L’Opus 111 est légèrement meilleur. Le premier mouvement évoque le choc des éléments dans des sonorités à nouveau burinées. Mais le pianiste s’emporte et, du coup, le son s’enlaidit dans les forte. L’Arietta réserve quelques lueurs d’inspiration, avec des phrasés bien conduits et modelés, mais curieusement, Matsuev devient un peu décoratif là où la musique devrait – ou pourrait – suggérer les confins de l’univers, l’approche du néant. Il n’empêche: ses trilles sont magnifiques et il est capable, enfin, de développer de belles sonorités irisées. L’élévation spirituelle, elle, n’y est pas.
Assauts percussifs
Les deux pièces de Tchaïkovski revêtent un caractère plus divertissant. Quant à la Sonate de Liszt, elle pâtit d’un excès de poids, d’assauts percussifs toujours aussi démonstratifs, octaves assénées, sans parvenir à entrer au cœur du propos musical. Où est la noblesse de Liszt? Sa délicatesse, sa féminité? Le conflit entre la chair et l’esprit, l’ambiguïté entre le trivial et le transcendant – sans parler du mythe de Faust que des pianistes comme Arrau et Brendel y ont vu? C’est une lecture au premier degré, pleine de doigts et de force dans les bras, sans grande finesse.

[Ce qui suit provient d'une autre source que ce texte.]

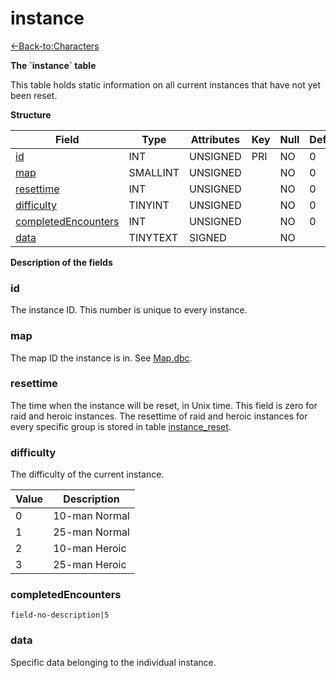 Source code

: # instance

[<-Back-to:Characters](database-characters.md)

**The \`instance\` table**

This table holds static information on all current instances that have not yet been reset.

**Structure**

| Field                    | Type     | Attributes | Key | Null | Default | Extra | Comment |
| ------------------------ | -------- | ---------- | --- | ---- | ------- | ----- | ------- |
| [id][1]                  | INT      | UNSIGNED   | PRI | NO   | 0       |       |         |
| [map][2]                 | SMALLINT | UNSIGNED   |     | NO   | 0       |       |         |
| [resettime][3]           | INT      | UNSIGNED   |     | NO   | 0       |       |         |
| [difficulty][4]          | TINYINT  | UNSIGNED   |     | NO   | 0       |       |         |
| [completedEncounters][5] | INT      | UNSIGNED   |     | NO   | 0       |       |         |
| [data][6]                | TINYTEXT | SIGNED     |     | NO   |         |       |         |

[1]: #id
[2]: #map
[3]: #resettime
[4]: #difficulty
[5]: #completedencounters
[6]: #data

**Description of the fields**

### id

The instance ID. This number is unique to every instance.

### map

The map ID the instance is in. See [Map.dbc](map).

### resettime

The time when the instance will be reset, in Unix time. This field is zero for raid and heroic instances.
The resettime of raid and heroic instances for every specific group is stored in table [instance\_reset](instance_reset).

### difficulty

The difficulty of the current instance.

| Value | Description   |
| ----- | ------------- |
| 0     | 10-man Normal |
| 1     | 25-man Normal |
| 2     | 10-man Heroic |
| 3     | 25-man Heroic |

### completedEncounters

`field-no-description|5`

### data

Specific data belonging to the individual instance. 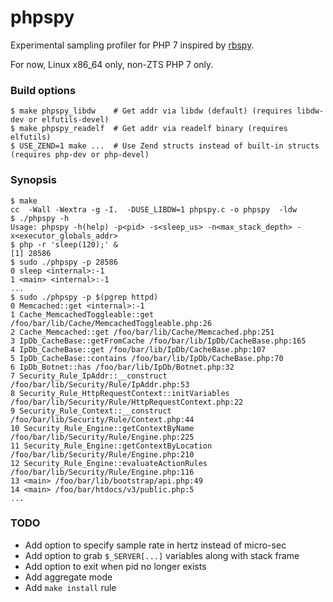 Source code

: # phpspy

Experimental sampling profiler for PHP 7 inspired by [rbspy][0].

For now, Linux x86_64 only, non-ZTS PHP 7 only.

### Build options

    $ make phpspy_libdw    # Get addr via libdw (default) (requires libdw-dev or elfutils-devel)
    $ make phpspy_readelf  # Get addr via readelf binary (requires elfutils)
    $ USE_ZEND=1 make ...  # Use Zend structs instead of built-in structs (requires php-dev or php-devel)

### Synopsis

    $ make
    cc  -Wall -Wextra -g -I.  -DUSE_LIBDW=1 phpspy.c -o phpspy  -ldw
    $ ./phpspy -h
    Usage: phpspy -h(help) -p<pid> -s<sleep_us> -n<max_stack_depth> -x<executor_globals_addr>
    $ php -r 'sleep(120);' &
    [1] 28586
    $ sudo ./phpspy -p 28586
    0 sleep <internal>:-1
    1 <main> <internal>:-1
    ...
    $ sudo ./phpspy -p $(pgrep httpd)
    0 Memcached::get <internal>:-1
    1 Cache_MemcachedToggleable::get /foo/bar/lib/Cache/MemcachedToggleable.php:26
    2 Cache_Memcached::get /foo/bar/lib/Cache/Memcached.php:251
    3 IpDb_CacheBase::getFromCache /foo/bar/lib/IpDb/CacheBase.php:165
    4 IpDb_CacheBase::get /foo/bar/lib/IpDb/CacheBase.php:107
    5 IpDb_CacheBase::contains /foo/bar/lib/IpDb/CacheBase.php:70
    6 IpDb_Botnet::has /foo/bar/lib/IpDb/Botnet.php:32
    7 Security_Rule_IpAddr::__construct /foo/bar/lib/Security/Rule/IpAddr.php:53
    8 Security_Rule_HttpRequestContext::initVariables /foo/bar/lib/Security/Rule/HttpRequestContext.php:22
    9 Security_Rule_Context::__construct /foo/bar/lib/Security/Rule/Context.php:44
    10 Security_Rule_Engine::getContextByName /foo/bar/lib/Security/Rule/Engine.php:225
    11 Security_Rule_Engine::getContextByLocation /foo/bar/lib/Security/Rule/Engine.php:210
    12 Security_Rule_Engine::evaluateActionRules /foo/bar/lib/Security/Rule/Engine.php:116
    13 <main> /foo/bar/lib/bootstrap/api.php:49
    14 <main> /foo/bar/htdocs/v3/public.php:5
    ...

### TODO

* Add option to specify sample rate in hertz instead of micro-sec
* Add option to grab `$_SERVER[...]` variables along with stack frame
* Add option to exit when pid no longer exists
* Add aggregate mode
* Add `make install` rule

[0]: https://github.com/rbspy/rbspy
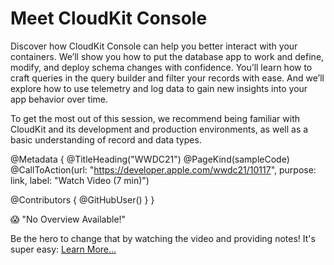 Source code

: # Meet CloudKit Console

Discover how CloudKit Console can help you better interact with your containers. We’ll show you how to put the database app to work and define, modify, and deploy schema changes with confidence. You’ll learn how to craft queries in the query builder and filter your records with ease. And we’ll explore how to use telemetry and log data to gain new insights into your app behavior over time.

To get the most out of this session, we recommend being familiar with CloudKit and its development and production environments, as well as a basic understanding of record and data types.

@Metadata {
   @TitleHeading("WWDC21")
   @PageKind(sampleCode)
   @CallToAction(url: "https://developer.apple.com/wwdc21/10117", purpose: link, label: "Watch Video (7 min)")

   @Contributors {
      @GitHubUser(<replace this with your GitHub handle>)
   }
}

😱 "No Overview Available!"

Be the hero to change that by watching the video and providing notes! It's super easy:
 [Learn More…](https://wwdcnotes.github.io/WWDCNotes/documentation/wwdcnotes/contributing)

Par comparaison, les deux premiers bis procurent enfin la poésie attendue: délicatesse dans La Tabatière à musique d’Anatoli Liadov, souplesse d’articulation dans l’Etude Opus 76 No2 de Sibelius. Matsuev – qui a l’air sympathique au demeurant – repart dans son show à la russe, pas si loin d’un show à l’américaine, avec la pièce de Peer Gynt, de Grieg, arrangée par Grigory Ginzburg, qui se termine dans un fracas assourdissant. Mission accomplie, torrent d’applaudissements; il est temps de rentrer chez soi.